SM UC 71
SM UC 71 ( previous / next - all submarines ) |
|
---|---|
Type : | UC II |
Shipyard: | Blohm & Voss, Hamburg |
Build number: | 287 |
Keel laying: | March 14, 1916 |
Launch: | August 12, 1916 |
Commissioning: | November 28, 1916 |
Commanders: |
|
Calls: | 19 patrols |
Sinkings: |
61 civil ships |
Whereabouts: | Sunk off Heligoland on the delivery trip on February 20, 1919 |
UC SM 71 was a German submarine from the type UC II , which during the First World War of the Imperial Navy was used.
history
The boat was ordered from Blohm & Voss in Hamburg on January 12, 1916 . The launch took place on August 12, 1916. The handover from the manufacturer Blohm & Voss to the Imperial Navy and the commissioning took place on November 28, 1916.

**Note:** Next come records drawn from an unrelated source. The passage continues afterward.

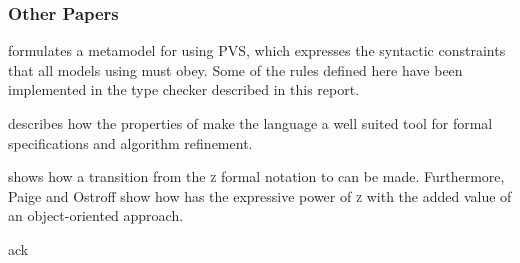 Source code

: \subsubsection{Other Papers}
\cite{ostroff2001} formulates a metamodel for \bon{} using PVS, which expresses the syntactic constraints that all models using \bon{} must obey. Some of the rules defined here have been implemented in the type checker described in this report.

\cite{ostroff1999} describes how the properties of \bon{} make the language a well suited tool for formal specifications and algorithm refinement.

\cite{ostroff1998} shows how a transition from the \textsc{z} formal notation to \bon{} can be made. Furthermore, Paige and Ostroff show how \bon{} has the expressive power of \textsc{z} with the added value of an object-oriented approach.

{ack}
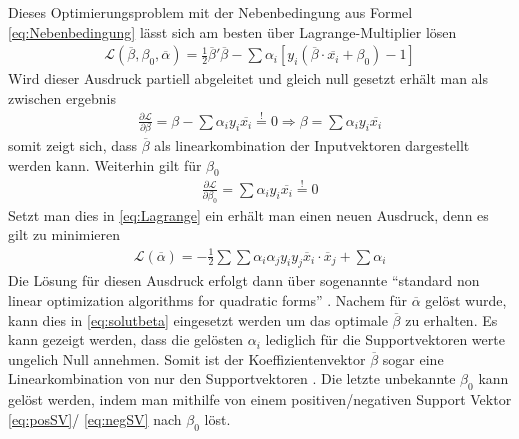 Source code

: \documentclass[
]{article}
\begin{document}
Dieses Optimierungsproblem mit der Nebenbedingung aus Formel
\eqref{eq:Nebenbedingung} lässt sich am besten über Lagrange-Multiplier
lösen \begin{align}
\mathcal{L}(\overline\beta,\beta_0,\overline \alpha)=\frac{1}{2}\overline \beta ' \overline \beta-\sum \alpha_i[y_i(\overline \beta \cdot \overline{x_i}+\beta_0)-1]\label{eq:Lagrange}
\end{align} Wird dieser Ausdruck partiell abgeleitet und gleich null
gesetzt erhält man als zwischen ergebnis \begin{align}
\frac{\partial \mathcal{L}}{\partial \beta}=\beta-\sum \alpha_i y_i \overline{x_i}\overset{!}{=}0 \Rightarrow \beta=\sum \alpha_i y_i \overline{x_i}\label{eq:solutbeta}
\end{align} somit zeigt sich, dass \(\overline{\beta}\) als
linearkombination der Inputvektoren dargestellt werden kann. Weiterhin
gilt für \(\beta_0\) \begin{align}
\frac{\partial \mathcal{L}}{\partial \beta_0}=\sum \alpha_i y_i \overline{x_i}\overset{!}{=}0\label{eq:solutbeta0}
\end{align} Setzt man dies in \eqref{eq:Lagrange} ein erhält man einen
neuen Ausdruck, denn es gilt zu minimieren \begin{align}
\mathcal{L}(\overline \alpha)=-\frac{1}{2}\sum \sum \alpha_i \alpha_j y_i y_j \overline{x}_i \cdot \overline{x}_j+\sum \alpha_i\label{eq:dualproblem}
\end{align} Die Lösung für diesen Ausdruck erfolgt dann über sogenannte
\enquote{standard non linear optimization algorithms for quadratic forms}
\parencite{boserTrainingAlgorithmOptimal1992}. Nachem für
\(\overline \alpha\) gelöst wurde, kann dies in \eqref{eq:solutbeta}
eingesetzt werden um das optimale \(\overline{\beta}\) zu erhalten. Es
kann gezeigt werden, dass die gelösten \(\alpha_i\) lediglich für die
Supportvektoren werte ungelich Null annehmen. Somit ist der
Koeffizientenvektor \(\overline{\beta}\) sogar eine Linearkombination
von nur den Supportvektoren
\parencite{boserTrainingAlgorithmOptimal1992}. Die letzte unbekannte
\(\beta_0\) kann gelöst werden, indem man mithilfe von einem
positiven/negativen Support Vektor \eqref{eq:posSV}/ \eqref{eq:negSV}
nach \(\beta_0\) löst.
\end{document}
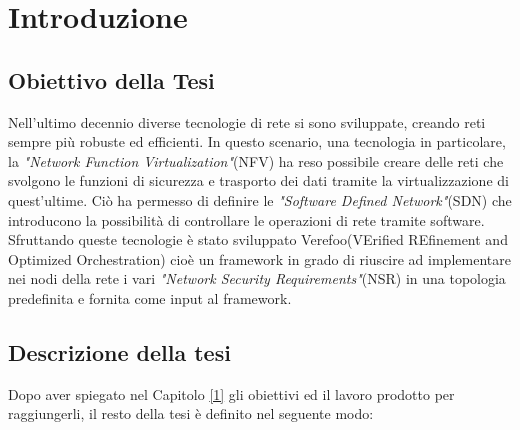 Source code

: 

\hypersetup{
    colorlinks=true,
    linkcolor=blue
}

\chapter{Introduzione} \label{ch:intro}

\section{Obiettivo della Tesi} 

Nell'ultimo decennio diverse tecnologie di rete si sono sviluppate,
creando reti sempre più robuste ed efficienti. In questo scenario,
una tecnologia in particolare, la \textit{"Network Function Virtualization"}(NFV)
ha reso possibile creare delle reti che svolgono le funzioni di sicurezza e
trasporto dei dati tramite la virtualizzazione di quest'ultime. Ciò ha permesso di definire
le \textit{"Software Defined Network"}(SDN) che introducono la possibilità di controllare le operazioni di rete
 tramite software.\\
Sfruttando queste tecnologie è stato sviluppato Verefoo(VErified REfinement and Optimized Orchestration) cioè 
un framework in grado di riuscire ad implementare nei nodi della rete i vari \textit{"Network Security Requirements"}(NSR) in una topologia predefinita e fornita
come input al framework.\\

\section{Descrizione della tesi}

Dopo aver spiegato nel Capitolo \hyperref[ch:intro]{[1]} gli obiettivi ed il lavoro prodotto per raggiungerli, il resto della
tesi è definito nel seguente modo:

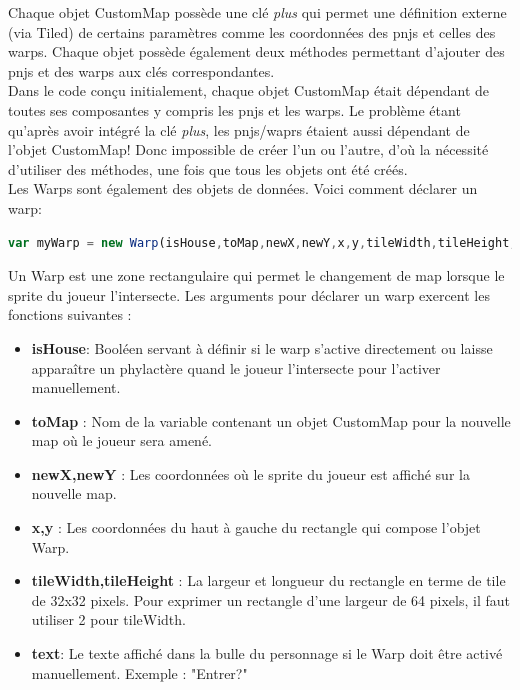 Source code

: \documentclass[11pt]{article}
\begin{document}
Chaque objet CustomMap possède une clé \textit{plus} qui permet une définition externe (via Tiled) de certains paramètres comme les coordonnées des pnjs et celles des warps. Chaque objet possède également deux méthodes permettant d'ajouter des pnjs et des warps aux clés correspondantes.\\

Dans le code conçu initialement, chaque objet CustomMap était dépendant de toutes ses composantes y compris les pnjs et les warps. Le problème étant qu'après avoir intégré la clé \textit{plus}, les pnjs/waprs étaient aussi dépendant de l'objet CustomMap! Donc impossible de créer l'un ou l'autre, d'où la nécessité d'utiliser des méthodes, une fois que tous les objets ont été créés. \\ 


Les Warps sont également des objets de données. Voici comment déclarer un warp: 

\begin{lstlisting}[language=JavaScript]
var myWarp = new Warp(isHouse,toMap,newX,newY,x,y,tileWidth,tileHeight,text);
\end{lstlisting} 
Un Warp est une zone rectangulaire qui permet le changement de map lorsque le sprite du joueur l'intersecte. Les arguments pour déclarer un warp exercent les fonctions suivantes : 
\begin{itemize}
\item \textbf{isHouse}: Booléen servant à définir si le warp s'active directement ou laisse apparaître un phylactère quand le joueur l'intersecte pour l'activer manuellement.
\item \textbf{toMap} : Nom de la variable contenant un objet CustomMap pour la nouvelle map où le joueur sera amené.
\item \textbf{newX,newY} : Les coordonnées où le sprite du joueur est affiché sur la nouvelle map.
\item \textbf{x,y} : Les coordonnées du haut à gauche du rectangle qui compose l'objet Warp.
\item \textbf{tileWidth,tileHeight} : La largeur et longueur du rectangle en terme de tile de 32x32 pixels. Pour exprimer un rectangle d'une largeur de 64 pixels, il faut utiliser 2 pour tileWidth.
\item \textbf{text}: Le texte affiché dans la bulle du personnage si le Warp doit être activé manuellement. Exemple : "Entrer?"
\end{itemize}
\end{document}
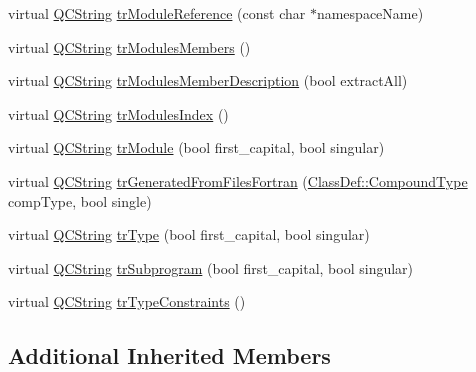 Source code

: \begin{DoxyCompactItemize}
\item 
virtual \mbox{\hyperlink{class_q_c_string}{Q\+C\+String}} \mbox{\hyperlink{class_translator_serbian_cyrillic_aee6e0a49dafe54960c2dbc685cb33f60}{tr\+Module\+Reference}} (const char $\ast$namespace\+Name)
\item 
virtual \mbox{\hyperlink{class_q_c_string}{Q\+C\+String}} \mbox{\hyperlink{class_translator_serbian_cyrillic_a4fc476f9d39e2a14d5dad2b1345ae1b1}{tr\+Modules\+Members}} ()
\item 
virtual \mbox{\hyperlink{class_q_c_string}{Q\+C\+String}} \mbox{\hyperlink{class_translator_serbian_cyrillic_a279c81aec7983e15a7917c000887a4ae}{tr\+Modules\+Member\+Description}} (bool extract\+All)
\item 
virtual \mbox{\hyperlink{class_q_c_string}{Q\+C\+String}} \mbox{\hyperlink{class_translator_serbian_cyrillic_aff7ed71b249065cac36f566467eb1cbb}{tr\+Modules\+Index}} ()
\item 
virtual \mbox{\hyperlink{class_q_c_string}{Q\+C\+String}} \mbox{\hyperlink{class_translator_serbian_cyrillic_a4bbc03d2bfbed6422b0737833d840d5e}{tr\+Module}} (bool first\+\_\+capital, bool singular)
\item 
virtual \mbox{\hyperlink{class_q_c_string}{Q\+C\+String}} \mbox{\hyperlink{class_translator_serbian_cyrillic_a5b2a691e024bc52e605ba86655d13500}{tr\+Generated\+From\+Files\+Fortran}} (\mbox{\hyperlink{class_class_def_ae70cf86d35fe954a94c566fbcfc87939}{Class\+Def\+::\+Compound\+Type}} comp\+Type, bool single)
\item 
virtual \mbox{\hyperlink{class_q_c_string}{Q\+C\+String}} \mbox{\hyperlink{class_translator_serbian_cyrillic_ae4ba0340508549f9ae7710327bc889f7}{tr\+Type}} (bool first\+\_\+capital, bool singular)
\item 
virtual \mbox{\hyperlink{class_q_c_string}{Q\+C\+String}} \mbox{\hyperlink{class_translator_serbian_cyrillic_a53faf51c1508a37733276e401ac80f79}{tr\+Subprogram}} (bool first\+\_\+capital, bool singular)
\item 
virtual \mbox{\hyperlink{class_q_c_string}{Q\+C\+String}} \mbox{\hyperlink{class_translator_serbian_cyrillic_ace146e018cda2988db635d61e61646c0}{tr\+Type\+Constraints}} ()
\end{DoxyCompactItemize}
\subsection*{Additional Inherited Members}



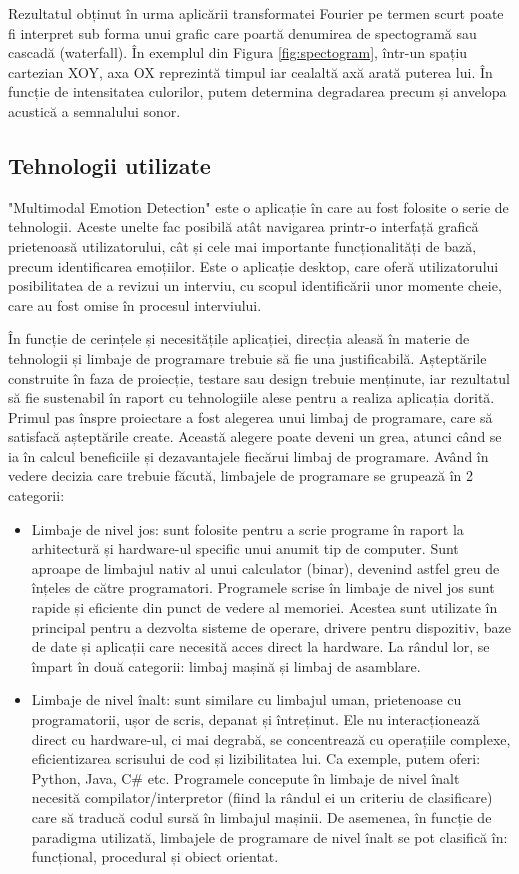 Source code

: \documentclass[a4paper, 12pt]{report}
\begin{document}
	Rezultatul obținut în urma aplicării transformatei Fourier pe termen scurt poate fi interpret sub forma unui grafic care poartă denumirea de spectogramă sau cascadă (waterfall). În exemplul din Figura \ref{fig:spectogram}, într-un spațiu cartezian XOY, axa OX reprezintă timpul iar cealaltă axă arată puterea lui. În funcție de intensitatea culorilor, putem determina degradarea precum și anvelopa acustică a semnalului sonor.
	
	\clearpage
	\subsection{Tehnologii utilizate}
	"Multimodal Emotion Detection" este o aplicație în care au fost folosite o serie de tehnologii. Aceste unelte fac posibilă atât navigarea printr-o interfață grafică prietenoasă utilizatorului, cât și cele mai importante funcționalități de bază, precum identificarea emoțiilor. Este o aplicație desktop, care oferă utilizatorului posibilitatea de a revizui un interviu, cu scopul identificării unor momente cheie, care au fost omise în procesul interviului.
	
	În funcție de cerințele și necesitățile aplicației, direcția aleasă în materie de tehnologii și limbaje de programare trebuie să fie una justificabilă. Așteptările construite în faza de proiecție, testare sau design trebuie menținute, iar rezultatul să fie sustenabil în raport cu tehnologiile alese pentru a realiza aplicația dorită. Primul pas înspre proiectare a fost alegerea unui limbaj de programare, care să satisfacă așteptările create. Această alegere poate deveni un grea, atunci când se ia în calcul beneficiile și dezavantajele fiecărui limbaj de programare. Având în vedere decizia care trebuie făcută, limbajele de programare se grupează în 2 categorii:
	\begin{itemize}
		\item Limbaje de nivel jos: sunt folosite pentru a scrie programe în raport la arhitectură și hardware-ul specific unui anumit tip de computer. Sunt aproape de limbajul nativ al unui calculator (binar), devenind astfel greu de înțeles de către programatori.
		Programele scrise în limbaje de nivel jos sunt rapide și eficiente din punct de vedere al memoriei. Acestea sunt utilizate în principal pentru a dezvolta sisteme de operare, drivere pentru dispozitiv, baze de date și aplicații care necesită acces direct la hardware. La rândul lor, se împart în două categorii: limbaj mașină și limbaj de asamblare.
		\item Limbaje de nivel înalt: sunt similare cu limbajul uman, prietenoase cu programatorii, ușor de scris, depanat și întreținut. Ele nu interacționează direct cu hardware-ul, ci mai degrabă, se concentrează cu operațiile complexe, eficientizarea scrisului de cod și lizibilitatea lui. Ca exemple, putem oferi: Python, Java, C\# etc. Programele concepute în limbaje de nivel înalt necesită compilator/interpretor (fiind la rândul ei un criteriu de clasificare) care să traducă codul sursă în limbajul mașinii. De asemenea, în funcție de paradigma utilizată, limbajele de programare de nivel înalt se pot clasifică în: funcțional, procedural și obiect orientat.
	\end{itemize}
	
\end{document}

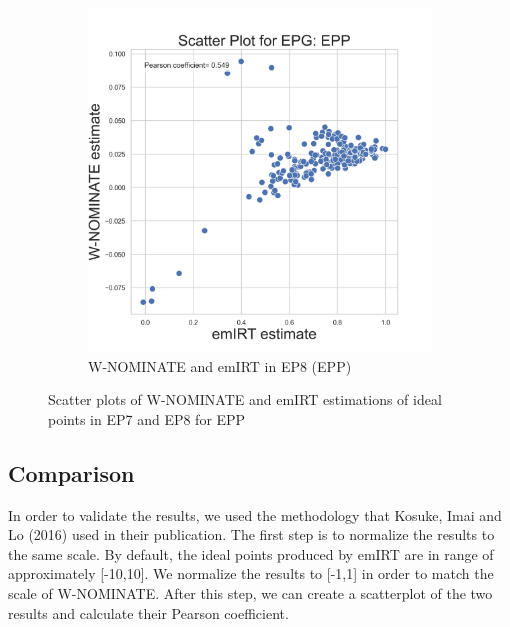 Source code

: \documentclass[a4paper,12pt]{report}
\begin{document}
\begin{figure}[H]
\begin{subfigure}[b]{0.48\textwidth}
                        \includegraphics[width=\textwidth]{Graphs/ScatterEMWNOMINATE_8_EPG_EPP}
                        \caption{W-NOMINATE and emIRT in EP8 (EPP)}
                        \label{fig:WNOMINATE_EPPSCATTER_8}
                    \end{subfigure}
                    \caption{Scatter plots of W-NOMINATE and emIRT estimations of ideal points in EP7 and EP8 for EPP}
                    \label{fig:WNOMINATE_SCATTER_EPP}
                \end{figure}

            \subsection{Comparison}
                In order to validate the results, we used the methodology that Kosuke, Imai and Lo (2016) used in their
                publication.
                The first step is to normalize the results to the same scale.
                By default, the ideal points produced by emIRT are in range of approximately [-10,10].
                We normalize the results to [-1,1] in order to match the scale of W-NOMINATE. After this step, we can
                create a
                scatterplot of the two results and calculate their Pearson
                coefficient.
\end{document}
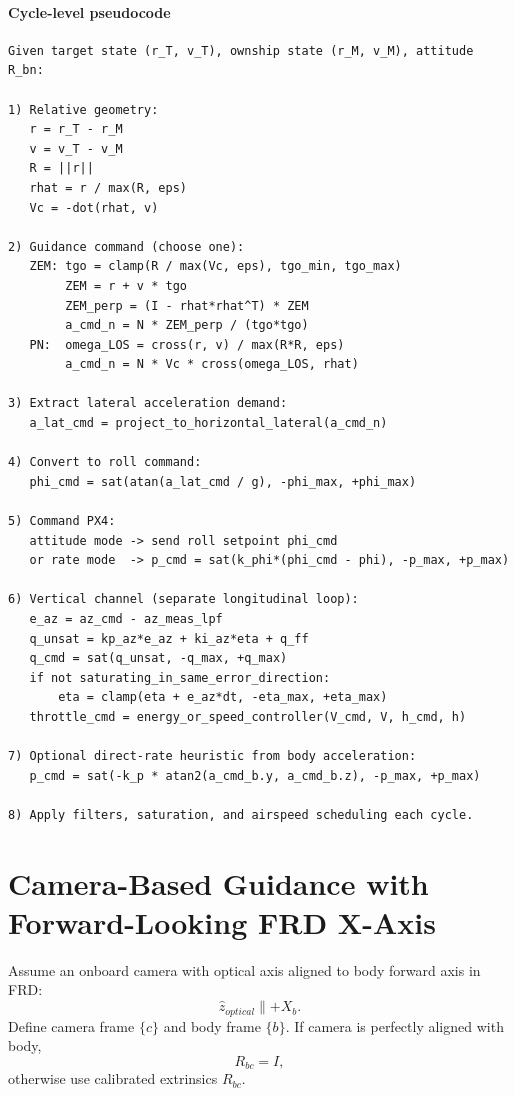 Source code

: \documentclass[11pt,a4paper]{article}
\begin{document}
\paragraph{Cycle-level pseudocode}
\begin{verbatim}
Given target state (r_T, v_T), ownship state (r_M, v_M), attitude R_bn:

1) Relative geometry:
   r = r_T - r_M
   v = v_T - v_M
   R = ||r||
   rhat = r / max(R, eps)
   Vc = -dot(rhat, v)

2) Guidance command (choose one):
   ZEM: tgo = clamp(R / max(Vc, eps), tgo_min, tgo_max)
        ZEM = r + v * tgo
        ZEM_perp = (I - rhat*rhat^T) * ZEM
        a_cmd_n = N * ZEM_perp / (tgo*tgo)
   PN:  omega_LOS = cross(r, v) / max(R*R, eps)
        a_cmd_n = N * Vc * cross(omega_LOS, rhat)

3) Extract lateral acceleration demand:
   a_lat_cmd = project_to_horizontal_lateral(a_cmd_n)

4) Convert to roll command:
   phi_cmd = sat(atan(a_lat_cmd / g), -phi_max, +phi_max)

5) Command PX4:
   attitude mode -> send roll setpoint phi_cmd
   or rate mode  -> p_cmd = sat(k_phi*(phi_cmd - phi), -p_max, +p_max)

6) Vertical channel (separate longitudinal loop):
   e_az = az_cmd - az_meas_lpf
   q_unsat = kp_az*e_az + ki_az*eta + q_ff
   q_cmd = sat(q_unsat, -q_max, +q_max)
   if not saturating_in_same_error_direction:
       eta = clamp(eta + e_az*dt, -eta_max, +eta_max)
   throttle_cmd = energy_or_speed_controller(V_cmd, V, h_cmd, h)

7) Optional direct-rate heuristic from body acceleration:
   p_cmd = sat(-k_p * atan2(a_cmd_b.y, a_cmd_b.z), -p_max, +p_max)

8) Apply filters, saturation, and airspeed scheduling each cycle.
\end{verbatim}

\section{Camera-Based Guidance with Forward-Looking FRD X-Axis}
Assume an onboard camera with optical axis aligned to body forward axis in FRD:
\begin{equation}
\hat{z}_{optical} \parallel +X_b.
\end{equation}
Define camera frame $\{c\}$ and body frame $\{b\}$. If camera is perfectly aligned with body,
\begin{equation}
R_{bc}=I,
\end{equation}
otherwise use calibrated extrinsics $R_{bc}$.
\end{document}
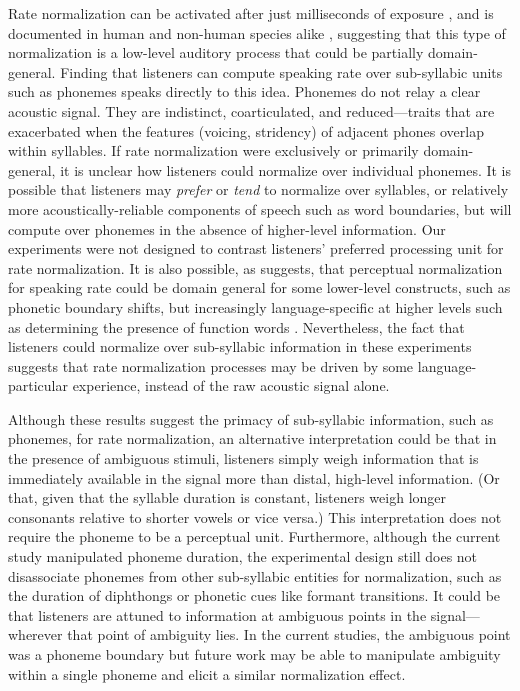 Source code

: \documentclass[preprint]{JASA}
\begin{document}
Rate normalization can be activated after just milliseconds of exposure \citep{reinischSpeakerspecificProcessingLocal2016}, and is documented in human and non-human species alike \citep{welchEffectsSyllablefinalSegment2009}, suggesting that this type of normalization is a low-level auditory process that could be partially domain-general. Finding that listeners can compute speaking rate over sub-syllabic units such as phonemes speaks directly to this idea. Phonemes do not relay a clear acoustic signal. They are indistinct, coarticulated, and reduced---traits that are exacerbated when the features (voicing, stridency) of adjacent phones overlap within syllables. If rate normalization were exclusively or primarily domain-general, it is unclear how listeners could normalize over individual phonemes. It is possible that listeners may \textit{prefer} or \textit{tend} to normalize over syllables, or relatively more acoustically-reliable components of speech such as word boundaries, but will compute over phonemes in the absence of higher-level information. Our experiments were not designed to contrast listeners' preferred processing unit for rate normalization. It is also possible, as \citet{boskerAccountingRatedependentCategory2017} suggests, that perceptual normalization for speaking rate could be domain general for some lower-level constructs, such as phonetic boundary shifts, but increasingly language-specific at higher levels such as determining the presence of function words \citep{dilleyAlteringContextSpeech2010}. Nevertheless, the fact that listeners could normalize over sub-syllabic information in these experiments suggests that rate normalization processes may be driven by some language-particular experience, instead of the raw acoustic signal alone. 

Although these results suggest the primacy of sub-syllabic information, such as phonemes, for rate normalization, an alternative interpretation could be that in the presence of ambiguous stimuli, listeners simply weigh information that is immediately available in the signal more than distal, high-level information. (Or that, given that the syllable duration is constant, listeners weigh longer consonants relative to shorter vowels or vice versa.) This interpretation does not require the phoneme to be a perceptual unit. Furthermore, although the current study manipulated phoneme duration, the experimental design still does not disassociate phonemes from other sub-syllabic entities for normalization, such as the duration of diphthongs or phonetic cues like formant transitions. It could be that listeners are attuned to information at ambiguous points in the signal---wherever that point of ambiguity lies. In the current studies, the ambiguous point was a phoneme boundary but future work may be able to manipulate ambiguity within a single phoneme and elicit a similar normalization effect. 
\end{document}
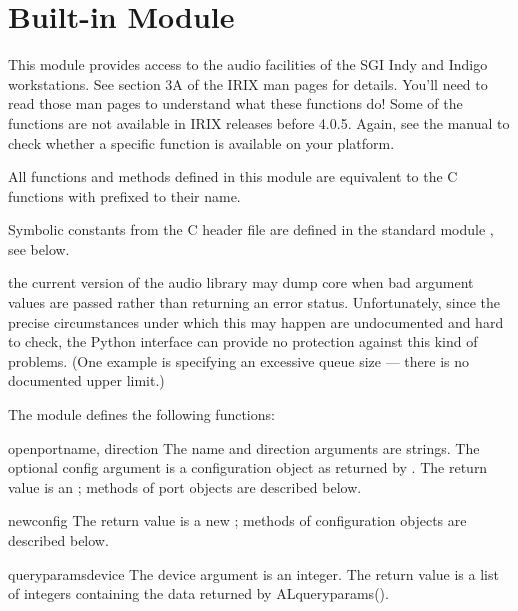 \section{Built-in Module }
\label{module-al}

This module provides access to the audio facilities of the SGI Indy
and Indigo workstations.  See section 3A of the IRIX man pages for
details.  You'll need to read those man pages to understand what these
functions do!  Some of the functions are not available in IRIX
releases before 4.0.5.  Again, see the manual to check whether a
specific function is available on your platform.

All functions and methods defined in this module are equivalent to
the C functions with  prefixed to their name.

Symbolic constants from the C header file  are defined
in the standard module , see below.

 the current version of the audio library may dump core
when bad argument values are passed rather than returning an error
status.  Unfortunately, since the precise circumstances under which
this may happen are undocumented and hard to check, the Python
interface can provide no protection against this kind of problems.
(One example is specifying an excessive queue size --- there is no
documented upper limit.)

The module defines the following functions:


\begin{funcdesc}{openport}{name, direction}
The name and direction arguments are strings.  The optional config
argument is a configuration object as returned by
.  The return value is an ;
methods of port objects are described below.
\end{funcdesc}

\begin{funcdesc}{newconfig}{}
The return value is a new ; methods of
configuration objects are described below.
\end{funcdesc}

\begin{funcdesc}{queryparams}{device}
The device argument is an integer.  The return value is a list of
integers containing the data returned by ALqueryparams().
\end{funcdesc}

After extensive testing, UC 71 was assigned to the Second Flotilla Flotilla on March 3, 1917 in Flanders . On October 13, 1918, after the Flemish bases had been abandoned because of the general German withdrawal, it was transferred to the 1st U-Flotilla of the High Seas Fleet, where it remained until the end of the war on November 11, 1918. UC 71 carried out 19 patrols, sank 61 civilian ships with a total displacement of 110,688 GRT . In addition, it damaged 17 civilian ships and one military ship.
This military ship was the HMS Dunraven , a British submarine trap . On August 8, 1917, the two ships met and a gun battle broke out. The HMS Dunraven was badly damaged, but could not be sunk by the submarine without risk because all torpedoes had already been fired. So the submarine turned and left the British ship to its fate. A British sailor died during the battle. The HMS Dunraven sank during the rescue attempt by the British destroyer HMS Christopher on August 10, 1917. The commander of the submarine was Oberleutnant zur See Reinhold Saltzwedel at the time .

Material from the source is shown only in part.